§ **Directions for this task**:
Copy out, from the entries below, each line that holds the string "CommitsResponse".

[Dataset entries]
*****

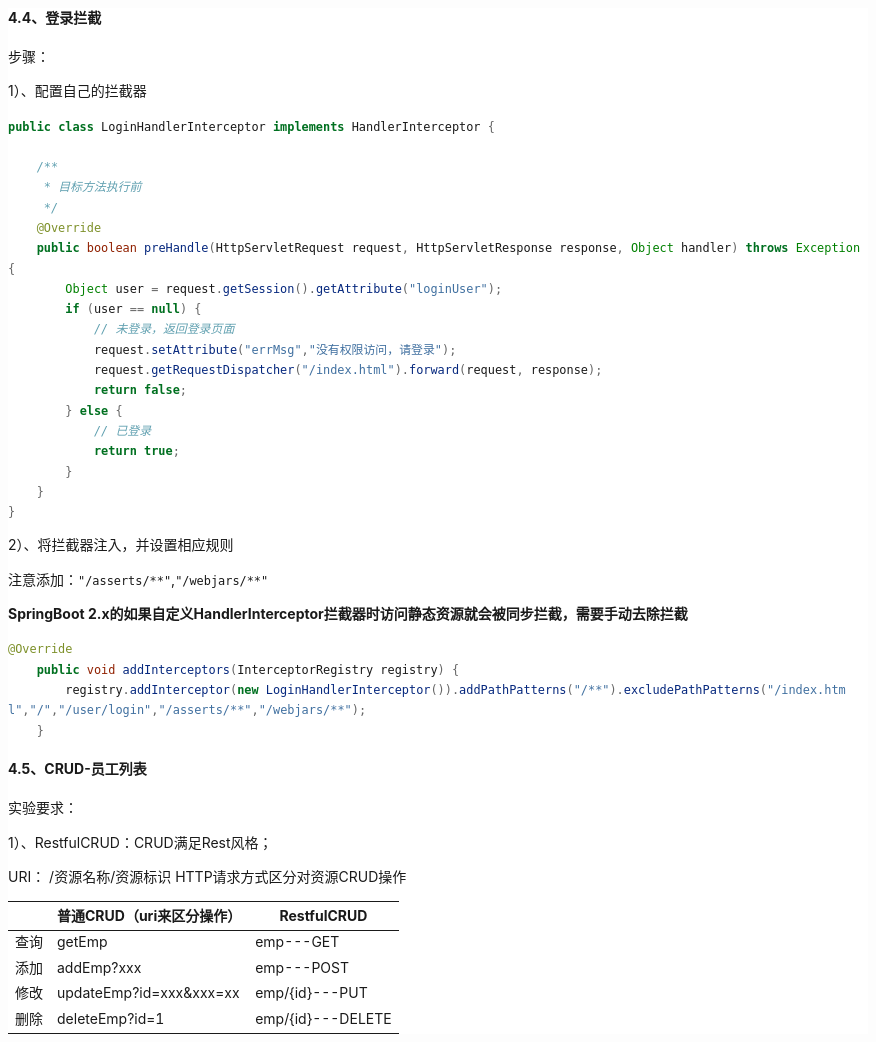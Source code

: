 #### 4.4、登录拦截

步骤：

1）、配置自己的拦截器

```java
public class LoginHandlerInterceptor implements HandlerInterceptor {

    /**
     * 目标方法执行前
     */
    @Override
    public boolean preHandle(HttpServletRequest request, HttpServletResponse response, Object handler) throws Exception {
        Object user = request.getSession().getAttribute("loginUser");
        if (user == null) {
            // 未登录，返回登录页面
            request.setAttribute("errMsg","没有权限访问，请登录");
            request.getRequestDispatcher("/index.html").forward(request, response);
            return false;
        } else {
            // 已登录
            return true;
        }
    }
}
```

2）、将拦截器注入，并设置相应规则

注意添加：`"/asserts/**"`,`"/webjars/**"` 

**SpringBoot 2.x的如果自定义HandlerInterceptor拦截器时访问静态资源就会被同步拦截，需要手动去除拦截**

```java
@Override
    public void addInterceptors(InterceptorRegistry registry) {
        registry.addInterceptor(new LoginHandlerInterceptor()).addPathPatterns("/**").excludePathPatterns("/index.html","/","/user/login","/asserts/**","/webjars/**");
    }
```

#### 4.5、CRUD-员工列表

实验要求：

1）、RestfulCRUD：CRUD满足Rest风格；

URI：  /资源名称/资源标识       HTTP请求方式区分对资源CRUD操作

|      | 普通CRUD（uri来区分操作） | RestfulCRUD       |
| ---- | ------------------------- | ----------------- |
| 查询 | getEmp                    | emp---GET         |
| 添加 | addEmp?xxx                | emp---POST        |
| 修改 | updateEmp?id=xxx&xxx=xx   | emp/{id}---PUT    |
| 删除 | deleteEmp?id=1            | emp/{id}---DELETE |
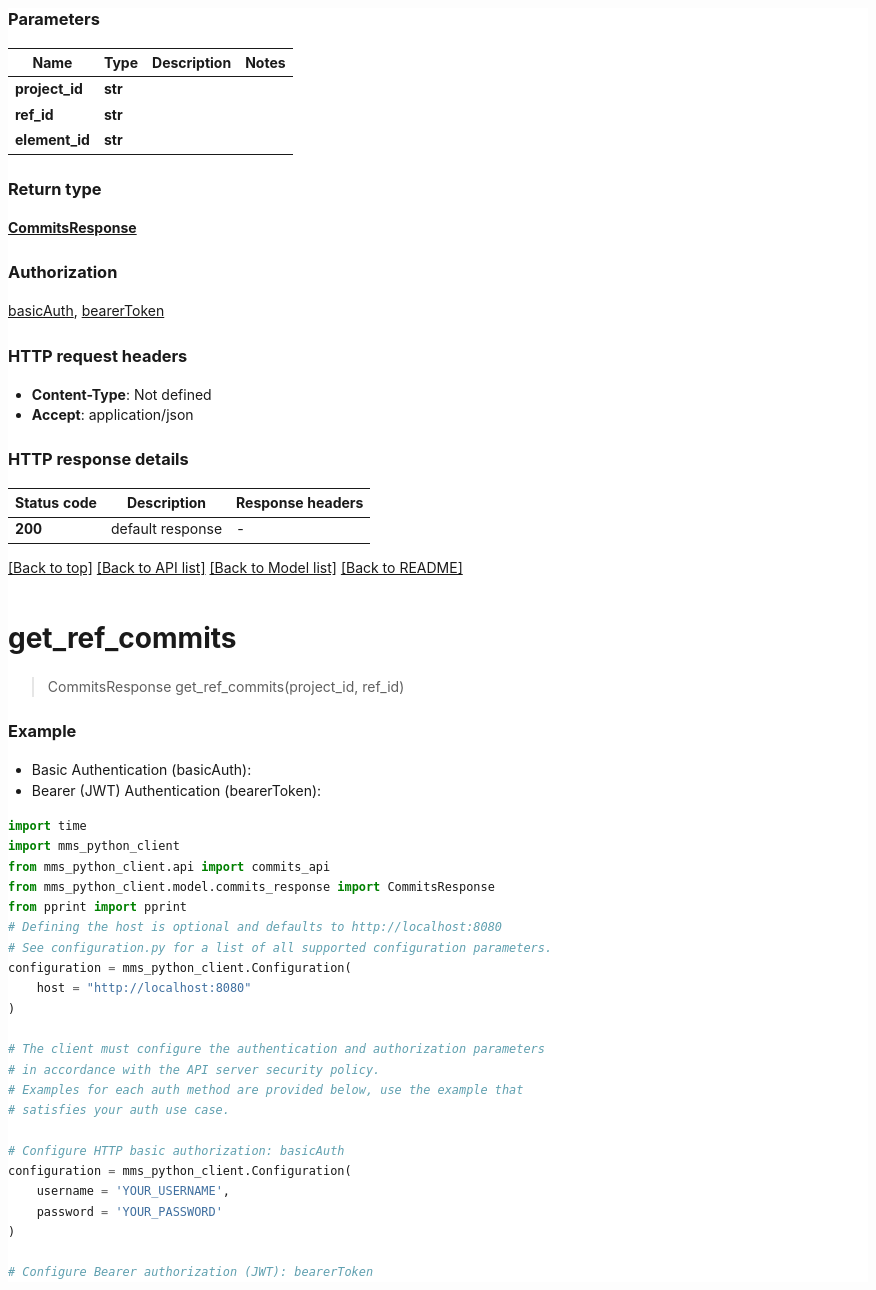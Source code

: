
### Parameters

Name | Type | Description  | Notes
------------- | ------------- | ------------- | -------------
 **project_id** | **str**|  |
 **ref_id** | **str**|  |
 **element_id** | **str**|  |

### Return type

[**CommitsResponse**](CommitsResponse.md)

### Authorization

[basicAuth](../README.md#basicAuth), [bearerToken](../README.md#bearerToken)

### HTTP request headers

 - **Content-Type**: Not defined
 - **Accept**: application/json


### HTTP response details

| Status code | Description | Response headers |
|-------------|-------------|------------------|
**200** | default response |  -  |

[[Back to top]](#) [[Back to API list]](../README.md#documentation-for-api-endpoints) [[Back to Model list]](../README.md#documentation-for-models) [[Back to README]](../README.md)

# **get_ref_commits**
> CommitsResponse get_ref_commits(project_id, ref_id)



### Example

* Basic Authentication (basicAuth):
* Bearer (JWT) Authentication (bearerToken):

```python
import time
import mms_python_client
from mms_python_client.api import commits_api
from mms_python_client.model.commits_response import CommitsResponse
from pprint import pprint
# Defining the host is optional and defaults to http://localhost:8080
# See configuration.py for a list of all supported configuration parameters.
configuration = mms_python_client.Configuration(
    host = "http://localhost:8080"
)

# The client must configure the authentication and authorization parameters
# in accordance with the API server security policy.
# Examples for each auth method are provided below, use the example that
# satisfies your auth use case.

# Configure HTTP basic authorization: basicAuth
configuration = mms_python_client.Configuration(
    username = 'YOUR_USERNAME',
    password = 'YOUR_PASSWORD'
)

# Configure Bearer authorization (JWT): bearerToken
```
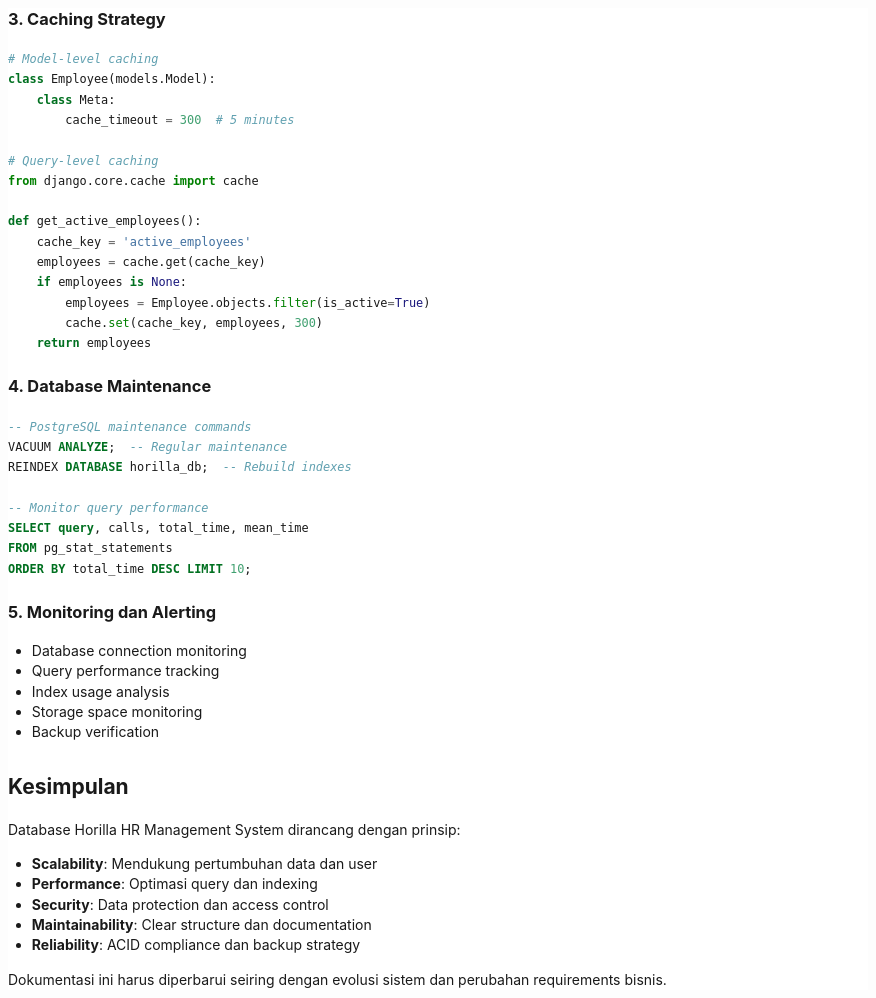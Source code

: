 ### 3. Caching Strategy
```python
# Model-level caching
class Employee(models.Model):
    class Meta:
        cache_timeout = 300  # 5 minutes

# Query-level caching
from django.core.cache import cache

def get_active_employees():
    cache_key = 'active_employees'
    employees = cache.get(cache_key)
    if employees is None:
        employees = Employee.objects.filter(is_active=True)
        cache.set(cache_key, employees, 300)
    return employees
```

### 4. Database Maintenance
```sql
-- PostgreSQL maintenance commands
VACUUM ANALYZE;  -- Regular maintenance
REINDEX DATABASE horilla_db;  -- Rebuild indexes

-- Monitor query performance
SELECT query, calls, total_time, mean_time 
FROM pg_stat_statements 
ORDER BY total_time DESC LIMIT 10;
```

### 5. Monitoring dan Alerting
- Database connection monitoring
- Query performance tracking
- Index usage analysis
- Storage space monitoring
- Backup verification

## Kesimpulan

Database Horilla HR Management System dirancang dengan prinsip:
- **Scalability**: Mendukung pertumbuhan data dan user
- **Performance**: Optimasi query dan indexing
- **Security**: Data protection dan access control
- **Maintainability**: Clear structure dan documentation
- **Reliability**: ACID compliance dan backup strategy

Dokumentasi ini harus diperbarui seiring dengan evolusi sistem dan perubahan requirements bisnis.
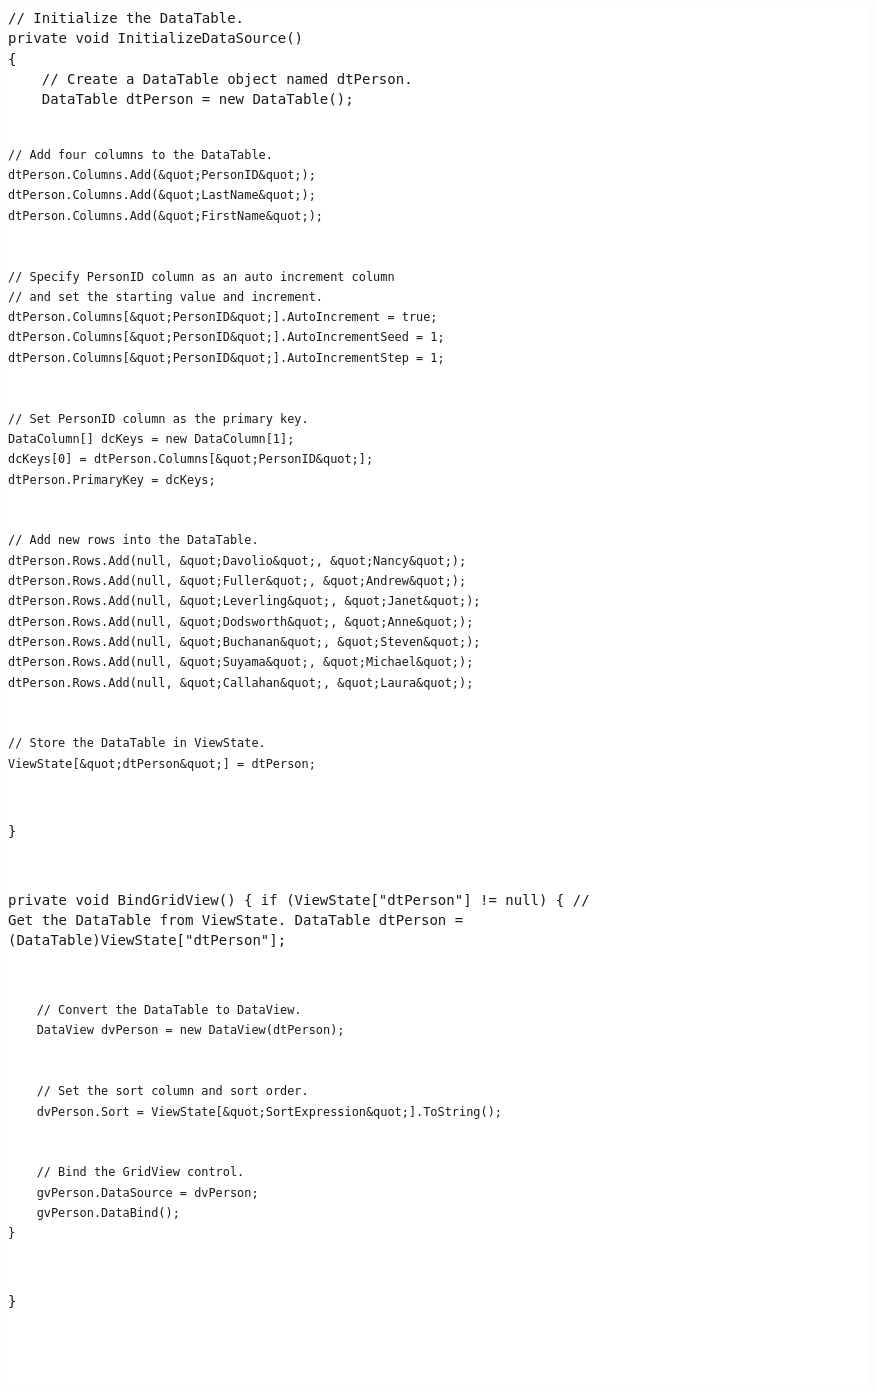 </pre>
<pre id="codePreview" class="csharp">// Initialize the DataTable.
private void InitializeDataSource()
{
    // Create a DataTable object named dtPerson.
    DataTable dtPerson = new DataTable();


    // Add four columns to the DataTable.
    dtPerson.Columns.Add(&quot;PersonID&quot;);
    dtPerson.Columns.Add(&quot;LastName&quot;);
    dtPerson.Columns.Add(&quot;FirstName&quot;);


    // Specify PersonID column as an auto increment column
    // and set the starting value and increment.
    dtPerson.Columns[&quot;PersonID&quot;].AutoIncrement = true;
    dtPerson.Columns[&quot;PersonID&quot;].AutoIncrementSeed = 1;
    dtPerson.Columns[&quot;PersonID&quot;].AutoIncrementStep = 1;


    // Set PersonID column as the primary key.
    DataColumn[] dcKeys = new DataColumn[1];
    dcKeys[0] = dtPerson.Columns[&quot;PersonID&quot;];
    dtPerson.PrimaryKey = dcKeys;


    // Add new rows into the DataTable.
    dtPerson.Rows.Add(null, &quot;Davolio&quot;, &quot;Nancy&quot;);
    dtPerson.Rows.Add(null, &quot;Fuller&quot;, &quot;Andrew&quot;);
    dtPerson.Rows.Add(null, &quot;Leverling&quot;, &quot;Janet&quot;);
    dtPerson.Rows.Add(null, &quot;Dodsworth&quot;, &quot;Anne&quot;);
    dtPerson.Rows.Add(null, &quot;Buchanan&quot;, &quot;Steven&quot;);
    dtPerson.Rows.Add(null, &quot;Suyama&quot;, &quot;Michael&quot;);
    dtPerson.Rows.Add(null, &quot;Callahan&quot;, &quot;Laura&quot;);


    // Store the DataTable in ViewState. 
    ViewState[&quot;dtPerson&quot;] = dtPerson;
}


private void BindGridView()
{
    if (ViewState[&quot;dtPerson&quot;] != null)
    {
        // Get the DataTable from ViewState.
        DataTable dtPerson = (DataTable)ViewState[&quot;dtPerson&quot;];


        // Convert the DataTable to DataView.
        DataView dvPerson = new DataView(dtPerson);  


        // Set the sort column and sort order.
        dvPerson.Sort = ViewState[&quot;SortExpression&quot;].ToString();


        // Bind the GridView control.
        gvPerson.DataSource = dvPerson;
        gvPerson.DataBind();
    }
}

*****

§ **Worked solution**:
[**CommitsResponse**](CommitsResponse.md)
> CommitsResponse get_ref_commits(project_id, ref_id)
from mms_python_client.model.commits_response import CommitsResponse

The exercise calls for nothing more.